Though I notice they don't mention CRA which has a BIG effect on it, instead blaming wallstreet completely.

CRA is a factor but not as much as the right wing would have you believe. There were still people of both races who had deals fall through on financing, and 24 of the top 25 subprime lenders weren't subject to the CRA.

beSteelmyheart
03-02-2009, 07:01 PM
Was anything said about irresposible realtors? (sorry, too impatient to watch the whole movie) I might be going off on a tangent here about it but I think that they have done their part to contribute to the whole housing mess by having the ability to play on a homebuyer's emotions during the whole search process, just so that they can get a bigger paycheck as well. Our home inspector has also told me of instances of overhearing realtors "reassuring" prospective buyers by telling them basically not to worry about something ( a potential problem with the home), that 'oh, next year it'll double it's value". Riiiiight...He told me this after inspecting a small home that sold in "05 for 168,000 dollars!!!!! I couldn't imagine this place selling for that kind of money, it was absolutely insane. Last year our offer on this little foreclosure was 65,000. We backed out of the deal because the bank didn't want to fix anything & they ended up going for a cash deal on it, I have yet to find out how much it sold for.
Also it blows my mind how we are encouraged as consumers to get into debt! For a home it's understandable, as long as you know your limits & keep the emotion out of it but if you listen to some of these ads on TV, it's insane.
For a rough example, lets go with "buy this whole room of furniture & you have no payments for two years!!!" Of course people are going to want that whole room full of beautiful furniture for their instant gratification fix & what happens 2 years down the road? You're stuck with thousands of dollars to pay for used furniture, long after the fix has worn off.
The whole credit mentality IMO is like a sick, dependent relationship, a symptom of the disposable society that we are.
As consumers maybe we should start to change our thinking because in essence, isn't it the power of our purchasing dollars that generates this type of thing? Aren't we the ones that have been living beyond our means for the bigger, brighter, better stuff now now NOW? And then when we get sick of that, it's more more more? Aren't we the ones who spend the money & generate the trends?
Forgive me if I sound ignorant about it, these are just a few of my rambling thoughts.

Preacher
03-02-2009, 07:04 PM
CRA is a factor but not as much as the right wing would have you believe. There were still people of both races who had deals fall through on financing, and 24 of the top 25 subprime lenders weren't subject to the CRA.
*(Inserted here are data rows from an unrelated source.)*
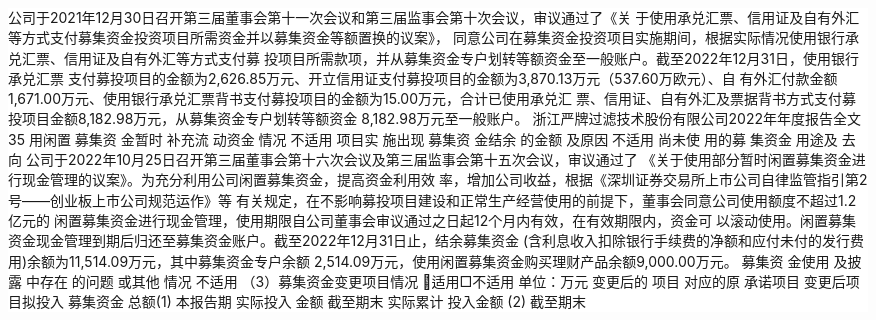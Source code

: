 公司于2021年12月30日召开第三届董事会第十一次会议和第三届监事会第十次会议，审议通过了《关
于使用承兑汇票、信用证及自有外汇等方式支付募集资金投资项目所需资金并以募集资金等额置换的议案》，
同意公司在募集资金投资项目实施期间，根据实际情况使用银行承兑汇票、信用证及自有外汇等方式支付募
投项目所需款项，并从募集资金专户划转等额资金至一般账户。截至2022年12月31日，使用银行承兑汇票
支付募投项目的金额为2,626.85万元、开立信用证支付募投项目的金额为3,870.13万元（537.60万欧元）、自
有外汇付款金额1,671.00万元、使用银行承兑汇票背书支付募投项目的金额为15.00万元，合计已使用承兑汇
票、信用证、自有外汇及票据背书方式支付募投项目金额8,182.98万元，从募集资金专户划转等额资金
8,182.98万元至一般账户。
浙江严牌过滤技术股份有限公司2022年年度报告全文
35
用闲置
募集资
金暂时
补充流
动资金
情况
不适用
项目实
施出现
募集资
金结余
的金额
及原因
不适用
尚未使
用的募
集资金
用途及
去向
公司于2022年10月25日召开第三届董事会第十六次会议及第三届监事会第十五次会议，审议通过了
《关于使用部分暂时闲置募集资金进行现金管理的议案》。为充分利用公司闲置募集资金，提高资金利用效
率，增加公司收益，根据《深圳证券交易所上市公司自律监管指引第2号——创业板上市公司规范运作》等
有关规定，在不影响募投项目建设和正常生产经营使用的前提下，董事会同意公司使用额度不超过1.2亿元的
闲置募集资金进行现金管理，使用期限自公司董事会审议通过之日起12个月内有效，在有效期限内，资金可
以滚动使用。闲置募集资金现金管理到期后归还至募集资金账户。截至2022年12月31日止，结余募集资金
(含利息收入扣除银行手续费的净额和应付未付的发行费用)余额为11,514.09万元，其中募集资金专户余额
2,514.09万元，使用闲置募集资金购买理财产品余额9,000.00万元。
募集资
金使用
及披露
中存在
的问题
或其他
情况
不适用
（3）募集资金变更项目情况
适用□不适用
单位：万元
变更后的
项目
对应的原
承诺项目
变更后项
目拟投入
募集资金
总额(1)
本报告期
实际投入
金额
截至期末
实际累计
投入金额
(2)
截至期末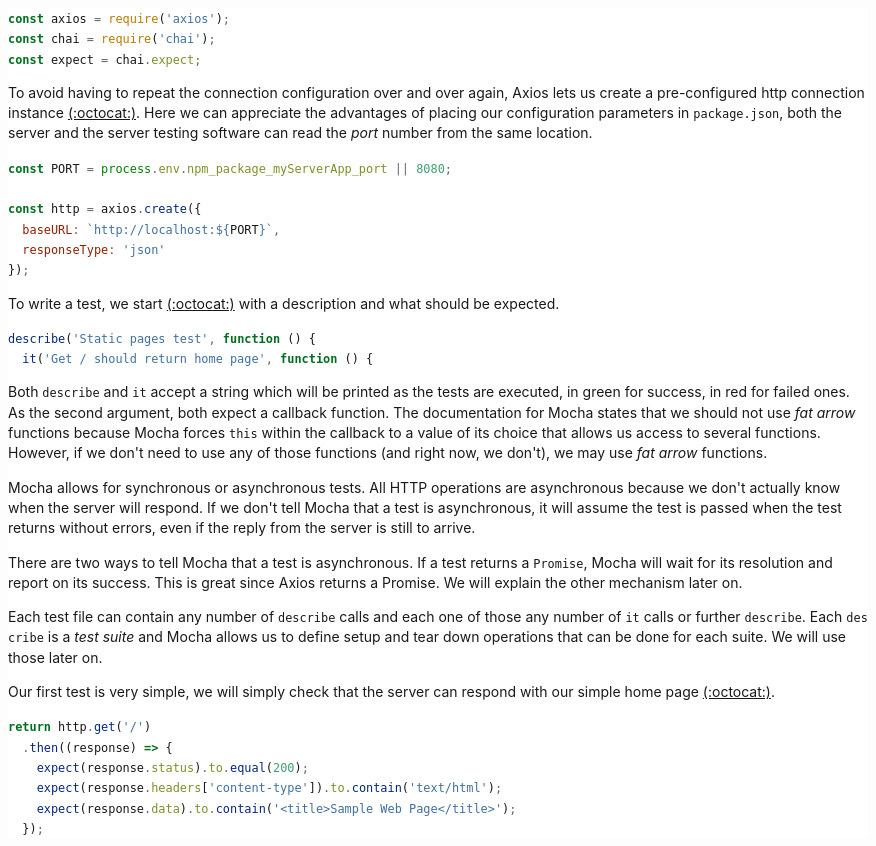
 ```js
const axios = require('axios');
const chai = require('chai');
const expect = chai.expect;
```

To avoid having to repeat the connection configuration over and over again, Axios lets us create a pre-configured http connection instance [(:octocat:)](https://github.com/Satyam/book-react-redux/blob/chapter-06-01/test/server.js#L7-L12). Here we can appreciate the advantages of placing our configuration parameters in `package.json`, both the server and the server testing software can read the *port* number from the same location.

```js
const PORT = process.env.npm_package_myServerApp_port || 8080;

const http = axios.create({
  baseURL: `http://localhost:${PORT}`,
  responseType: 'json'
});
```

To write a test, we start [(:octocat:)](https://github.com/Satyam/book-react-redux/blob/chapter-06-01/test/server.js#L14) with a description and what should be expected.

```js
describe('Static pages test', function () {
  it('Get / should return home page', function () {
```

Both `describe` and `it` accept a string which will be printed as the tests are executed, in green for success, in red for failed ones.  As the second argument, both expect a callback function. The documentation for Mocha states that we should not use *fat arrow* functions because Mocha forces `this` within the callback to a value of its choice that allows us access to several functions. However, if we don't need to use any of those functions (and right now, we don't), we may use *fat arrow* functions.

Mocha allows for synchronous or asynchronous tests.  All HTTP operations are asynchronous because we don't actually know when the server will respond.  If we don't tell Mocha that a test is asynchronous, it will assume the test is passed when the test returns without errors, even if the reply from the server is still to arrive.  

There are two ways to tell Mocha that a test is asynchronous.  If a test returns a `Promise`, Mocha will wait for its resolution and report on its success. This is great since Axios returns a Promise. We will explain the other mechanism later on.   

Each test file can contain any number of `describe` calls and each one of those any number of `it` calls or further `describe`. Each `describe` is a *test suite* and Mocha allows us to define setup and tear down operations that can be done for each suite. We will use those later on.   

Our first test is very simple, we will simply check that the server can respond with our simple home page [(:octocat:)](https://github.com/Satyam/book-react-redux/blob/chapter-06-01/test/server.js#L22-L27).

```js
return http.get('/')
  .then((response) => {
    expect(response.status).to.equal(200);
    expect(response.headers['content-type']).to.contain('text/html');
    expect(response.data).to.contain('<title>Sample Web Page</title>');
  });
```
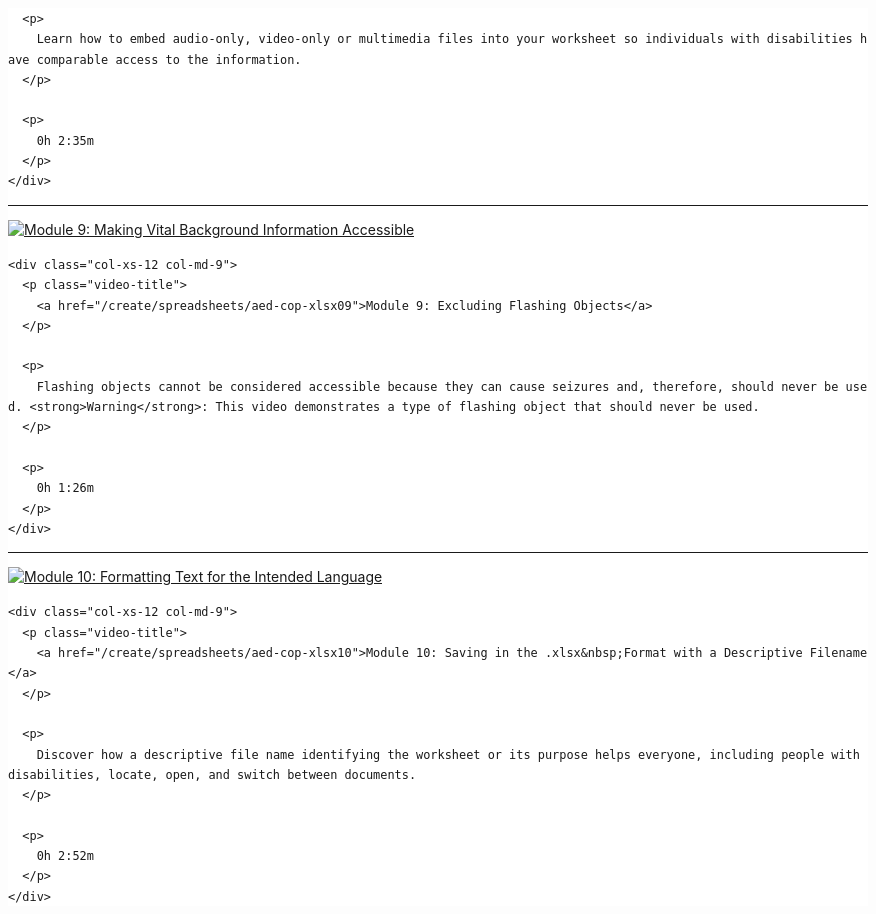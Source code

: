       <p>
        Learn how to embed audio-only, video-only or multimedia files into your worksheet so individuals with disabilities have comparable access to the information.
      </p>
      
      <p>
        0h 2:35m
      </p>
    </div>
  </div>
  
  <hr />
  
  <div class="clearfix">
    <div class="col-xs-12 col-md-3">
      <a href="/create/spreadsheets/aed-cop-xlsx09"><img alt="Module 9: Making Vital Background Information Accessible" src="/sites/default/files/XLS/aed-cop-xls-m09.jpg" style="width:100%" /></a>
    </div>
    
    <div class="col-xs-12 col-md-9">
      <p class="video-title">
        <a href="/create/spreadsheets/aed-cop-xlsx09">Module 9: Excluding Flashing Objects</a>
      </p>
      
      <p>
        Flashing objects cannot be considered accessible because they can cause seizures and, therefore, should never be used. <strong>Warning</strong>: This video demonstrates a type of flashing object that should never be used.
      </p>
      
      <p>
        0h 1:26m
      </p>
    </div>
  </div>
  
  <hr />
  
  <div class="clearfix">
    <div class="col-xs-12 col-md-3">
      <a href="/create/spreadsheets/aed-cop-xlsx10"><img alt="Module 10: Formatting Text for the Intended Language" src="/sites/default/files/XLS/aed-cop-xls-m10.jpg" style="width:100%" /></a>
    </div>
    
    <div class="col-xs-12 col-md-9">
      <p class="video-title">
        <a href="/create/spreadsheets/aed-cop-xlsx10">Module 10: Saving in the .xlsx&nbsp;Format with a Descriptive Filename</a>
      </p>
      
      <p>
        Discover how a descriptive file name identifying the worksheet or its purpose helps everyone, including people with disabilities, locate, open, and switch between documents.
      </p>
      
      <p>
        0h 2:52m
      </p>
    </div>
  </div>
  
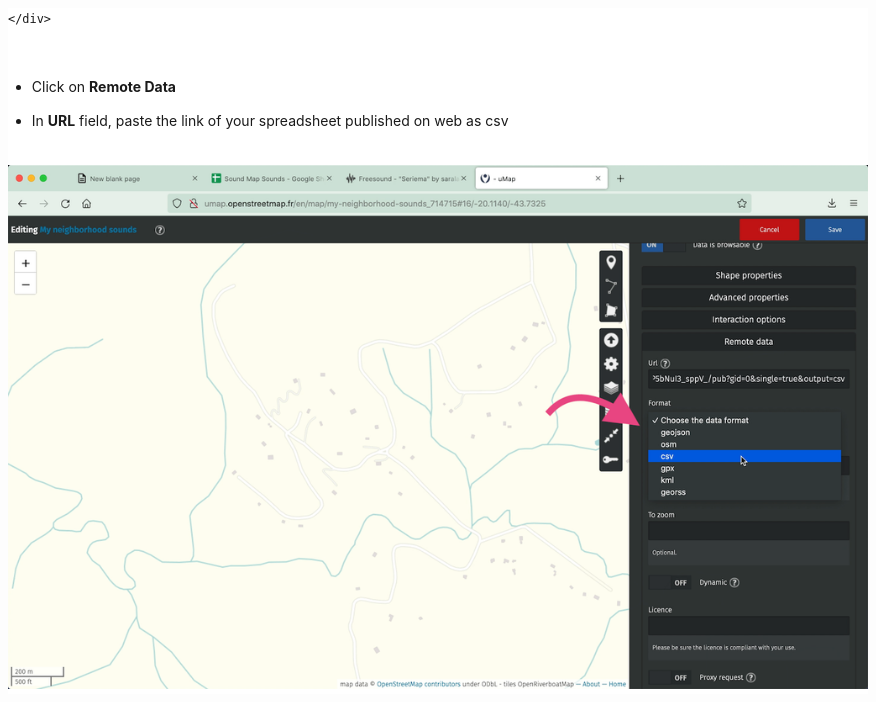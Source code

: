    </div>
</div>
<br>

* Click on **Remote Data**

* In **URL** field, paste the link of your spreadsheet published on web as csv

<br>
<div class="row">
  <div class="column">
        <img src="../assets/posts/soundmap_csvformat.png" class="img-border">
   </div>
    <div class="column">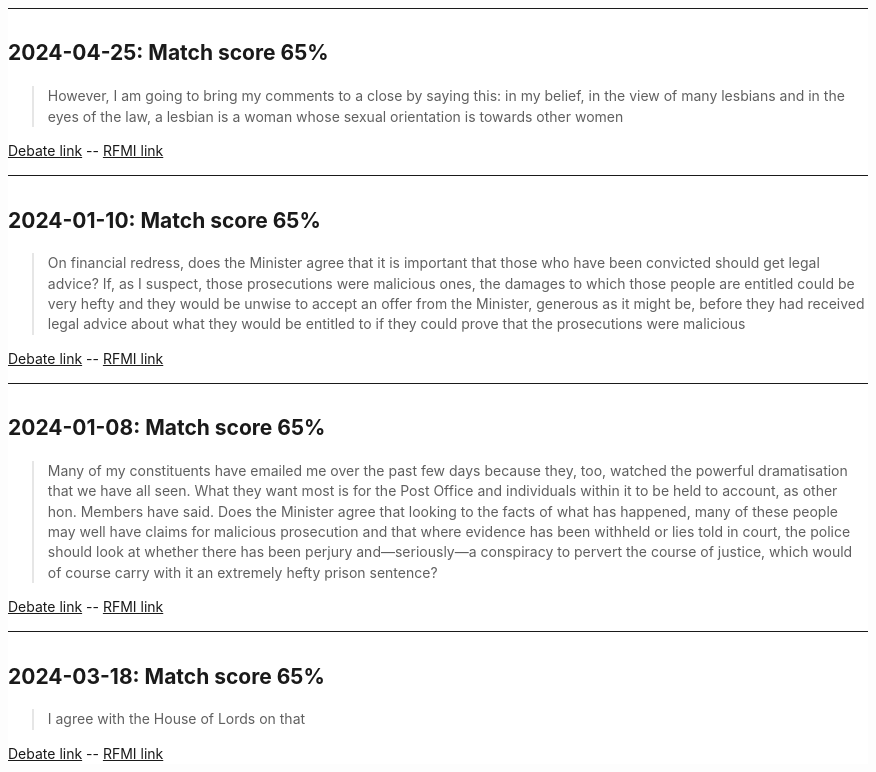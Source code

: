 
---



## 2024-04-25: Match score 65%

>However, I am going to bring my comments to a close by saying this: in my belief, in the view of many lesbians and in the eyes of the law, a lesbian is a woman whose sexual orientation is towards other women

[Debate link](https://www.theyworkforyou.com/debates/?id=2024-04-25b.1181.1)  --  [RFMI link](https://www.theyworkforyou.com/mp/25404/register)


---



## 2024-01-10: Match score 65%

>On financial redress, does the Minister agree that it is important that those who have been convicted should get legal advice? If, as I suspect, those prosecutions were malicious ones, the damages to which those people are entitled could be very hefty and they would be unwise to accept an offer from the Minister, generous as it might be, before they had received legal advice about what they would be entitled to if they could prove that the prosecutions were malicious

[Debate link](https://www.theyworkforyou.com/debates/?id=2024-01-10c.320.2)  --  [RFMI link](https://www.theyworkforyou.com/mp/25404/register)


---



## 2024-01-08: Match score 65%

>Many of my constituents have emailed me over the past few days because they, too, watched the powerful dramatisation that we have all seen. What they want most is for the Post Office and individuals within it to be held to account, as other hon. Members have said. Does the Minister agree that looking to the facts of what has happened, many of these people may well have claims for malicious prosecution and that where evidence has been withheld or lies told in court, the police should look at whether there has been perjury and—seriously—a conspiracy to pervert the course of justice, which would of course carry with it an extremely hefty prison sentence?

[Debate link](https://www.theyworkforyou.com/debates/?id=2024-01-08d.94.4)  --  [RFMI link](https://www.theyworkforyou.com/mp/25404/register)


---



## 2024-03-18: Match score 65%

>I agree with the House of Lords on that

[Debate link](https://www.theyworkforyou.com/debates/?id=2024-03-18c.698.1)  --  [RFMI link](https://www.theyworkforyou.com/mp/25404/register)
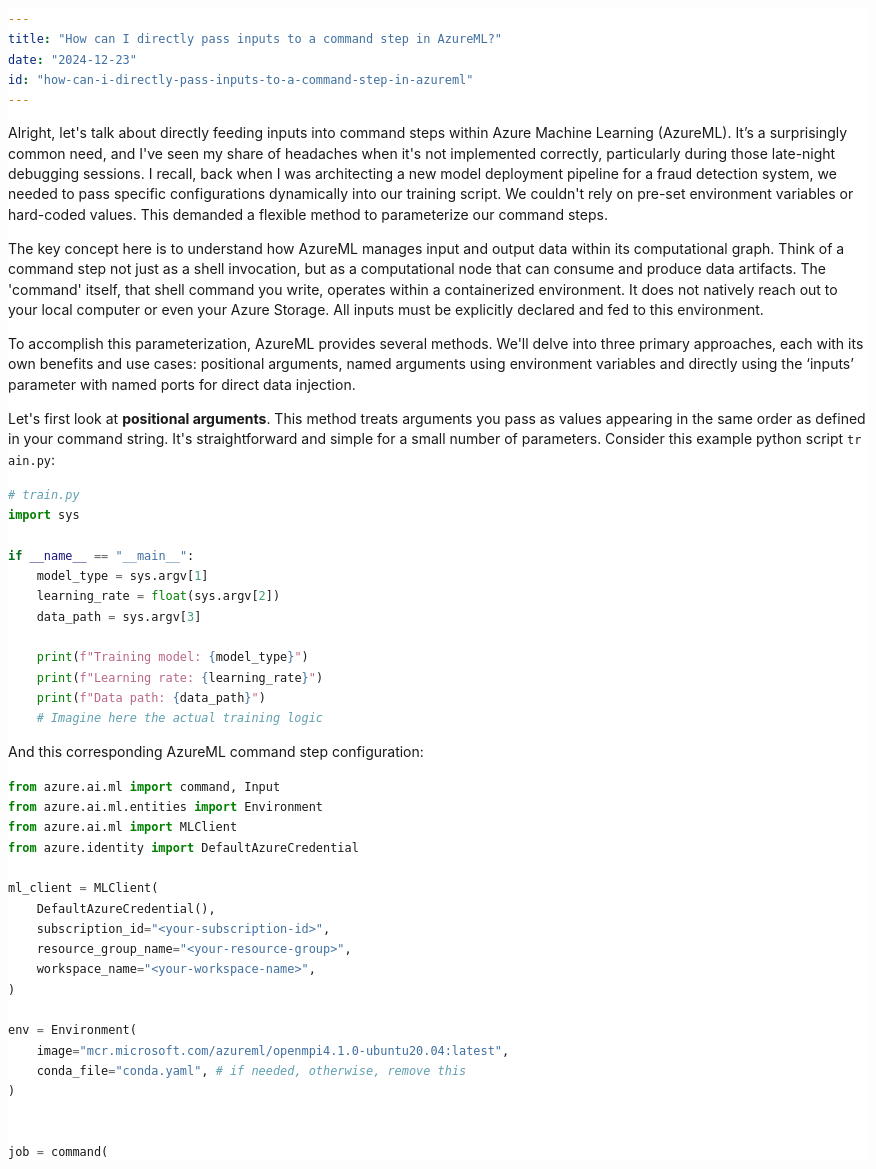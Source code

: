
 ```yaml
---
title: "How can I directly pass inputs to a command step in AzureML?"
date: "2024-12-23"
id: "how-can-i-directly-pass-inputs-to-a-command-step-in-azureml"
---
```


Alright, let's talk about directly feeding inputs into command steps within Azure Machine Learning (AzureML). It’s a surprisingly common need, and I've seen my share of headaches when it's not implemented correctly, particularly during those late-night debugging sessions. I recall, back when I was architecting a new model deployment pipeline for a fraud detection system, we needed to pass specific configurations dynamically into our training script. We couldn't rely on pre-set environment variables or hard-coded values. This demanded a flexible method to parameterize our command steps.

The key concept here is to understand how AzureML manages input and output data within its computational graph. Think of a command step not just as a shell invocation, but as a computational node that can consume and produce data artifacts. The 'command' itself, that shell command you write, operates within a containerized environment. It does not natively reach out to your local computer or even your Azure Storage. All inputs must be explicitly declared and fed to this environment.

To accomplish this parameterization, AzureML provides several methods. We'll delve into three primary approaches, each with its own benefits and use cases: positional arguments, named arguments using environment variables and directly using the ‘inputs’ parameter with named ports for direct data injection.

Let's first look at **positional arguments**. This method treats arguments you pass as values appearing in the same order as defined in your command string. It's straightforward and simple for a small number of parameters. Consider this example python script `train.py`:

```python
# train.py
import sys

if __name__ == "__main__":
    model_type = sys.argv[1]
    learning_rate = float(sys.argv[2])
    data_path = sys.argv[3]

    print(f"Training model: {model_type}")
    print(f"Learning rate: {learning_rate}")
    print(f"Data path: {data_path}")
    # Imagine here the actual training logic
```

And this corresponding AzureML command step configuration:

```python
from azure.ai.ml import command, Input
from azure.ai.ml.entities import Environment
from azure.ai.ml import MLClient
from azure.identity import DefaultAzureCredential

ml_client = MLClient(
    DefaultAzureCredential(),
    subscription_id="<your-subscription-id>",
    resource_group_name="<your-resource-group>",
    workspace_name="<your-workspace-name>",
)

env = Environment(
    image="mcr.microsoft.com/azureml/openmpi4.1.0-ubuntu20.04:latest",
    conda_file="conda.yaml", # if needed, otherwise, remove this
)


job = command(
```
No.. it was definitely a factor. The culture that went with it, which was pushed by BOTH parties, is absolutely a factor. Get as many people into a home as possible. Then when they can't pay, we point fingers at each other and blame "the other guy.:

revefsreleets
03-02-2009, 08:02 PM
Piggybacking on what "besteel" said, but a BIG part of the problem was the mentality shift of the American dream changing from "I can own my own home so it's mine" to "I can own my own home as an investment".

Everyone who benefited from the housing bubble played a part in that shift...

xfl2001fan
03-03-2009, 06:59 AM
And to biggy pack off of Rev:

The American Dream went a step further going from, "I can own my own home as an investment," to, "I can own multiple homes as an investment."

Now, the people who make a living buying foreclosed homes are doing fairly well for themselves...while a much larger portion of society is scrambling (even harder) to make ends meet.

Of course, seeing Wall Street and the Auto Makers get a fat check because of their bad investment is leaving a very bitter taste in the mouth's of many who (albeit on a smaller scale individually) also made bad investments...but have to pay the price themselves.

stlrtruck
03-03-2009, 08:09 AM
Just when you think you understand the way the system screws you, you find out it's worse than you thought.

xfl2001fan
03-03-2009, 11:28 AM
Just when you think you understand the way the system screws you, you find out it's worse than you thought.

Yeah, what I thought was 90-Grit Sandpaper condom...was actually a rougher 60-grit.